• [BRIEF]: Give again, word for word, each line below starting at the one that contains "તો $\pi$માં ફક્ત સ્વયંસિદ્ધ" and ending at the one that contains "અનુમાન આવે છે.".

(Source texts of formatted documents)

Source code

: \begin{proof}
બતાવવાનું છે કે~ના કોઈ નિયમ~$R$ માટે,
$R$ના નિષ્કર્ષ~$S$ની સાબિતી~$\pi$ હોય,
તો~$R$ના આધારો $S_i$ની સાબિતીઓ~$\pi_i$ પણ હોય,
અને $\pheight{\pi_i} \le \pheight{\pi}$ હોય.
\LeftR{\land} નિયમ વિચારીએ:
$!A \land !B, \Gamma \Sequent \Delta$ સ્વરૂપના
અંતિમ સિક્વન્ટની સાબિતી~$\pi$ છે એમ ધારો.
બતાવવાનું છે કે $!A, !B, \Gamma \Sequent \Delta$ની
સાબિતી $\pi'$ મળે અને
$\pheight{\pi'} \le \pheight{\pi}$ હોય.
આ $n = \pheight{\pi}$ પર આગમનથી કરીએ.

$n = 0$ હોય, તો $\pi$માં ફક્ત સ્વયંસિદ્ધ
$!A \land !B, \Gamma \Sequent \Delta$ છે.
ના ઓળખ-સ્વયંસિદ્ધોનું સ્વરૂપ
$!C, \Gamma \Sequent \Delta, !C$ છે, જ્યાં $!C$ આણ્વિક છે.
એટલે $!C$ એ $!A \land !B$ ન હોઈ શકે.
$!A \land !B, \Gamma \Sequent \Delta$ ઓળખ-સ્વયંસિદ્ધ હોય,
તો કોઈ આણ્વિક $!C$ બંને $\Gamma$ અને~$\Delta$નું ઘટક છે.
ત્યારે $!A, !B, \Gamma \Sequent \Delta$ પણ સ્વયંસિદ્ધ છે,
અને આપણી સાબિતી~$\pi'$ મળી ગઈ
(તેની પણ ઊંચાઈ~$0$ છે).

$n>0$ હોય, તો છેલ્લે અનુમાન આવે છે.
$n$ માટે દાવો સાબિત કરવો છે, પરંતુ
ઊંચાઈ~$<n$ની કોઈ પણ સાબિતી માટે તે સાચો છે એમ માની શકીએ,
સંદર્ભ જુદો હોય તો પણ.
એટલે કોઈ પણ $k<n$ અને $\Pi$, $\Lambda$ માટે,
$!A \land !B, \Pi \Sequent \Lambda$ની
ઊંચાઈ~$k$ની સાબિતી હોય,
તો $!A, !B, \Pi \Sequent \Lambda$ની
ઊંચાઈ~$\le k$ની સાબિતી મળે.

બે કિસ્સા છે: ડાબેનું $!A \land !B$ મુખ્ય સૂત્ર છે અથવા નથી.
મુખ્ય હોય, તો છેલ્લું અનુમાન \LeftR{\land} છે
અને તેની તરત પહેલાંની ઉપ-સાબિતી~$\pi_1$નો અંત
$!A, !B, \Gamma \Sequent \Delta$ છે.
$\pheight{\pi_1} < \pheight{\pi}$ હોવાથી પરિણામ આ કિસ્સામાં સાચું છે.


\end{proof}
---
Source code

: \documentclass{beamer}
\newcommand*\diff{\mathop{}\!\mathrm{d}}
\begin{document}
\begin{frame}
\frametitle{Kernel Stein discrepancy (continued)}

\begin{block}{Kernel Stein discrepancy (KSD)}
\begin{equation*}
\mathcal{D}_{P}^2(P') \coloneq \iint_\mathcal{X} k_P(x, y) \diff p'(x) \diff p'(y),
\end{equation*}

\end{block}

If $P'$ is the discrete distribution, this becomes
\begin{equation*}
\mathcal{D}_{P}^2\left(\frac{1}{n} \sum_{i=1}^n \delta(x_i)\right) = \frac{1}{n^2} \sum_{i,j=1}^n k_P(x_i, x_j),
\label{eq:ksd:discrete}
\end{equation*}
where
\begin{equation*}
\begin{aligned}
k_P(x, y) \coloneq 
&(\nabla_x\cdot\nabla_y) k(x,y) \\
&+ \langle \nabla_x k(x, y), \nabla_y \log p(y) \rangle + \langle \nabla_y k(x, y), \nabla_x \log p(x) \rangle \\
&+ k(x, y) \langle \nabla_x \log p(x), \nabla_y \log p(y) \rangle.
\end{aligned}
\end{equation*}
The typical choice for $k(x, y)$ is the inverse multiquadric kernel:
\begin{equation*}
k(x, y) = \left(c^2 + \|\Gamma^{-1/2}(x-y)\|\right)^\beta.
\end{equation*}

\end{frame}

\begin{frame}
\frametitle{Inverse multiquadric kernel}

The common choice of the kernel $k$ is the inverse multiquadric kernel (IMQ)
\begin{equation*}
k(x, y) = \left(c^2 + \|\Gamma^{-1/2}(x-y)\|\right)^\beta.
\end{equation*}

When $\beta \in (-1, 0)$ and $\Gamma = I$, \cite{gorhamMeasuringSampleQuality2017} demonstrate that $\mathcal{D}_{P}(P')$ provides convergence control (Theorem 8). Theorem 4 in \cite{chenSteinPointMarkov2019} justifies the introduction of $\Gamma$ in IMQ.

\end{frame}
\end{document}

• [RESULT BELOW]:
$n = 0$ હોય, તો $\pi$માં ફક્ત સ્વયંસિદ્ધ
$!A \land !B, \Gamma \Sequent \Delta$ છે.
ના ઓળખ-સ્વયંસિદ્ધોનું સ્વરૂપ
$!C, \Gamma \Sequent \Delta, !C$ છે, જ્યાં $!C$ આણ્વિક છે.
એટલે $!C$ એ $!A \land !B$ ન હોઈ શકે.
$!A \land !B, \Gamma \Sequent \Delta$ ઓળખ-સ્વયંસિદ્ધ હોય,
તો કોઈ આણ્વિક $!C$ બંને $\Gamma$ અને~$\Delta$નું ઘટક છે.
ત્યારે $!A, !B, \Gamma \Sequent \Delta$ પણ સ્વયંસિદ્ધ છે,
અને આપણી સાબિતી~$\pi'$ મળી ગઈ
(તેની પણ ઊંચાઈ~$0$ છે).

$n>0$ હોય, તો છેલ્લે અનુમાન આવે છે.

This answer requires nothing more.